WHAT YOU NEED TO DO:
Pictures should be excluded; otherwise, copy every entry exactly.

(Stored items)

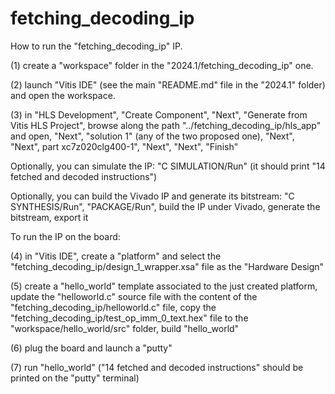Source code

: # fetching_decoding_ip

How to run the "fetching_decoding_ip" IP.

(1) create a "workspace" folder in the "2024.1/fetching_decoding_ip" one.

(2) launch "Vitis IDE" (see the main "README.md" file in the "2024.1" folder) and open the workspace.

(3) in "HLS Development", "Create Component", "Next", "Generate from Vitis HLS Project", browse along the path "../fetching_decoding_ip/hls_app" and open, "Next", "solution 1" (any of the two proposed one), "Next", "Next", part xc7z020clg400-1", "Next", "Next", "Finish"

Optionally, you can simulate the IP: "C SIMULATION/Run" (it should print "14 fetched and decoded instructions")

Optionally, you can build the Vivado IP and generate its bitstream: "C SYNTHESIS/Run", "PACKAGE/Run", build the IP under Vivado, generate the bitstream, export it

To run the IP on the board:

(4) in "Vitis IDE", create a "platform" and select the "fetching_decoding_ip/design_1_wrapper.xsa" file as the "Hardware Design"

(5) create a "hello_world" template associated to the just created platform, update the "helloworld.c" source file with the content of the "fetching_decoding_ip/helloworld.c" file, copy the "fetching_decoding_ip/test_op_imm_0_text.hex" file to the "workspace/hello_world/src" folder, build "hello_world"

(6) plug the board and launch a "putty"

(7) run "hello_world" ("14 fetched and decoded instructions" should be printed on the "putty" terminal)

EXPECTED ANSWER:
Source code

: # fetching_decoding_ip

How to run the "fetching_decoding_ip" IP.

(1) create a "workspace" folder in the "2024.1/fetching_decoding_ip" one.

(2) launch "Vitis IDE" (see the main "README.md" file in the "2024.1" folder) and open the workspace.

(3) in "HLS Development", "Create Component", "Next", "Generate from Vitis HLS Project", browse along the path "../fetching_decoding_ip/hls_app" and open, "Next", "solution 1" (any of the two proposed one), "Next", "Next", part xc7z020clg400-1", "Next", "Next", "Finish"

Optionally, you can simulate the IP: "C SIMULATION/Run" (it should print "14 fetched and decoded instructions")

Optionally, you can build the Vivado IP and generate its bitstream: "C SYNTHESIS/Run", "PACKAGE/Run", build the IP under Vivado, generate the bitstream, export it

To run the IP on the board:

(4) in "Vitis IDE", create a "platform" and select the "fetching_decoding_ip/design_1_wrapper.xsa" file as the "Hardware Design"

(5) create a "hello_world" template associated to the just created platform, update the "helloworld.c" source file with the content of the "fetching_decoding_ip/helloworld.c" file, copy the "fetching_decoding_ip/test_op_imm_0_text.hex" file to the "workspace/hello_world/src" folder, build "hello_world"

(6) plug the board and launch a "putty"

(7) run "hello_world" ("14 fetched and decoded instructions" should be printed on the "putty" terminal)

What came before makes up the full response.